GloomyWeek44 · 20/12/2023 23:08

It sounds more like echoism to me. I just came across this term.

Offwiththecircus · 21/12/2023 08:29

onceuponasnowflake · 20/12/2023 12:33

They come across as obtuse too, a bit like your replies on this thread, OP. Hmm.

obtuse how? Perfectly straight question. Have replied a bit - clearly I don't post everything on the thoughts that wander through my mind on the topic as that would be kind of pointless - am not here to broadcast any particular expertise but to listen/learn from others. and exchange perceptions. Similarly I clearly don't post lots of specific specific details for reasons of basic privacy/security for both parties.

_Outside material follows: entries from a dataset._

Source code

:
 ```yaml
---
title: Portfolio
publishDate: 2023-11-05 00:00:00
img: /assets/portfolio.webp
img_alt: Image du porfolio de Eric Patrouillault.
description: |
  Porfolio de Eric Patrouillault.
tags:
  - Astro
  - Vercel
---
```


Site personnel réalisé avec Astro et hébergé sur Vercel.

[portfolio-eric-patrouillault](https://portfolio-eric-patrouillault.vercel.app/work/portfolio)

So my replies are obtuse how? Signifying what, if anything? No "hmms" needed but straight informative answers more than welcome.

OP posts:
Offwiththecircus · 21/12/2023 08:40

@MumLass
>>>My ex would sulk, give me the silent treatment to the point I was begging to know what was wrong and apologising when I didn't even know what I'd done to upset him.

I would get told "if you cared you'd know what it was". Still no answer. In truth after a while wondered if she even knew what the issue was, or could put into words which made any sense. The apology thing is interesting - may post more on when have got my head round things.